Thursday, July 7, 2011

Regional Treasury Operations...




A growing number of organisations are turning their attention to Africa seeking to capitalise on this Continent’s favourable economic outlook. Inevitably this brings into focus the question of regional treasury operations. Should these corporates have them and if so where should they establish them? In theory a regional treasury operation makes sense as it allows a corporate to manage foreign exchange, cash and interest rates from one centralised point. It’s not only practical and efficient but avoids duplication, centralises risk and achieves economies of scale. The second question relates to location. In Africa a few countries have positioned themselves to attract regional treasury business.
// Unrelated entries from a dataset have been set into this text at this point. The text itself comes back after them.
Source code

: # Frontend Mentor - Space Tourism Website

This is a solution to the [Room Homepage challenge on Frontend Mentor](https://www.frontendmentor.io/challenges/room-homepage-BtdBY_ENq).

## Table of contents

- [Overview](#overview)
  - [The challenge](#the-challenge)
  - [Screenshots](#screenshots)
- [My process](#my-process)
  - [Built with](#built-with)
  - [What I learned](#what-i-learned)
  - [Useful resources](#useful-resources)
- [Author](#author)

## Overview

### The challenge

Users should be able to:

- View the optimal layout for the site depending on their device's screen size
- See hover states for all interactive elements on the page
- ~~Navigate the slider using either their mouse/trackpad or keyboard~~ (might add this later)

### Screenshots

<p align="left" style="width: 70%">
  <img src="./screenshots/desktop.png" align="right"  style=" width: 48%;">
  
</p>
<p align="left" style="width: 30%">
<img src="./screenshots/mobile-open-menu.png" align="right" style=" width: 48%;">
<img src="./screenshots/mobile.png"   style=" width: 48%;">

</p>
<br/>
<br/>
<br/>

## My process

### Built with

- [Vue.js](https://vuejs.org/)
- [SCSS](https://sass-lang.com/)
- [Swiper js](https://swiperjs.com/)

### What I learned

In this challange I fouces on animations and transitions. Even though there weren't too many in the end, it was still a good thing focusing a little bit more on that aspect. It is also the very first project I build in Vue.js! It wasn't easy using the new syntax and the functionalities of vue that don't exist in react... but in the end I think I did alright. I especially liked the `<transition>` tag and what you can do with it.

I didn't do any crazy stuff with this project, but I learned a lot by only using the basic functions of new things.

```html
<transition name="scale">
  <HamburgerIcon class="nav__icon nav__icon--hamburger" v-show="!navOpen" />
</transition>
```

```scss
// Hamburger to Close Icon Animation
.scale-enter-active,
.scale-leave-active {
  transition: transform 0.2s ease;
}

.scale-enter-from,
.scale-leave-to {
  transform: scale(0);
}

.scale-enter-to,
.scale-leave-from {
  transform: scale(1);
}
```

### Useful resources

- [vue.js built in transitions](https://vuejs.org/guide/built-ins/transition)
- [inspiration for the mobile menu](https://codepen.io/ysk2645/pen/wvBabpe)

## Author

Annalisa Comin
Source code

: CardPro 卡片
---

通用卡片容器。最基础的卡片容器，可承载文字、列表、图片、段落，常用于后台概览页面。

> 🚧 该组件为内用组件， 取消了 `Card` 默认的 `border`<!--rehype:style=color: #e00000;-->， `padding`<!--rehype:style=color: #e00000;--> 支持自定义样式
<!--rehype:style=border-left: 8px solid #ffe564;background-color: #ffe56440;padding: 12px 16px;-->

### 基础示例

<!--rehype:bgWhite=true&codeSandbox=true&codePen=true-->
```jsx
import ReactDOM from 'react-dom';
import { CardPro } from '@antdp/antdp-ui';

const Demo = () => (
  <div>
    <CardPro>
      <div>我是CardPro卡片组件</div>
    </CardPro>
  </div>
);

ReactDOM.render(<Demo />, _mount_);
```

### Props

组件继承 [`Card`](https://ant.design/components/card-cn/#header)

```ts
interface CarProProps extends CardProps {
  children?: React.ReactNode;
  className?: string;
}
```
I think if one were to go through a list criteria for a successful location (from no foreign exchange controls and withholding tax, to large negotiated networks of DTAs and IPPA’s, from membership of regional bodies to infrastructure, skilled local staff and consistent, business-friendly regulations) Mauritius emerges as the location of choice. But regional treasuries are not without their challenges. In theory one of the cost savings of a regional treasury operation is the ability to move funds from a cash-surplus operation in one jurisdiction to a cash-deficit operation in another. In practice strict foreign exchange regulations in some African countries make implementation difficult or ineffective. Secondly, what if a local authority in a particular country chooses to ignore the provisions of a DTA and levies withholding tax at the full rate? There’s no doubt you can seek redress but how long will it take and at what cost? I’d be interested to hear what actual challenges you’ve faced and how you’ve overcome them?